Segment Open

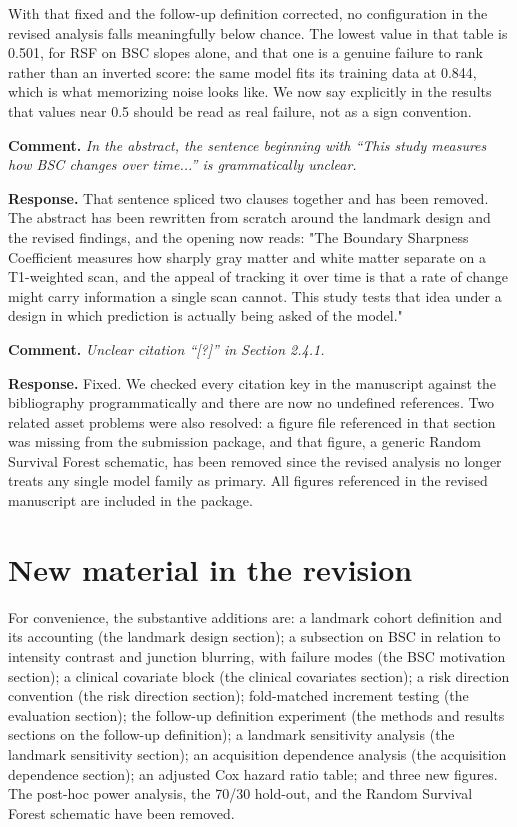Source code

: \documentclass[11pt]{article}
\newcommand{\comment}[1]{\vspace{6pt}\noindent\textbf{Comment.} \textit{#1}\par\vspace{2pt}}
\newcommand{\response}{\noindent\textbf{Response.} }
\begin{document}
With that fixed and the follow-up definition corrected, no configuration in the revised analysis falls meaningfully below chance. The lowest value in that table is 0.501, for RSF on BSC slopes alone, and that one is a genuine failure to rank rather than an inverted score: the same model fits its training data at 0.844, which is what memorizing noise looks like. We now say explicitly in the results that values near 0.5 should be read as real failure, not as a sign convention.

\comment{In the abstract, the sentence beginning with ``This study measures how BSC changes over time...'' is grammatically unclear.}

\response That sentence spliced two clauses together and has been removed. The abstract has been rewritten from scratch around the landmark design and the revised findings, and the opening now reads: "The Boundary Sharpness Coefficient measures how sharply gray matter and white matter separate on a T1-weighted scan, and the appeal of tracking it over time is that a rate of change might carry information a single scan cannot. This study tests that idea under a design in which prediction is actually being asked of the model."

\comment{Unclear citation ``[?]'' in Section 2.4.1.}

\response Fixed. We checked every citation key in the manuscript against the bibliography programmatically and there are now no undefined references. Two related asset problems were also resolved: a figure file referenced in that section was missing from the submission package, and that figure, a generic Random Survival Forest schematic, has been removed since the revised analysis no longer treats any single model family as primary. All figures referenced in the revised manuscript are included in the package.

\section*{New material in the revision}

For convenience, the substantive additions are: a landmark cohort definition and its accounting (the landmark design section); a subsection on BSC in relation to intensity contrast and junction blurring, with failure modes (the BSC motivation section); a clinical covariate block (the clinical covariates section); a risk direction convention (the risk direction section); fold-matched increment testing (the evaluation section); the follow-up definition experiment (the methods and results sections on the follow-up definition); a landmark sensitivity analysis (the landmark sensitivity section); an acquisition dependence analysis (the acquisition dependence section); an adjusted Cox hazard ratio table; and three new figures. The post-hoc power analysis, the 70/30 hold-out, and the Random Survival Forest schematic have been removed.
\end{document}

Segment Closed

* [What needs to be done]:
Please find every line in the listing that holds the string "newcommand" and copy it.

* [Expected answer]:
\newcommand{\comment}[1]{\vspace{6pt}\noindent\textbf{Comment.} \textit{#1}\par\vspace{2pt}}
\newcommand{\response}{\noindent\textbf{Response.} }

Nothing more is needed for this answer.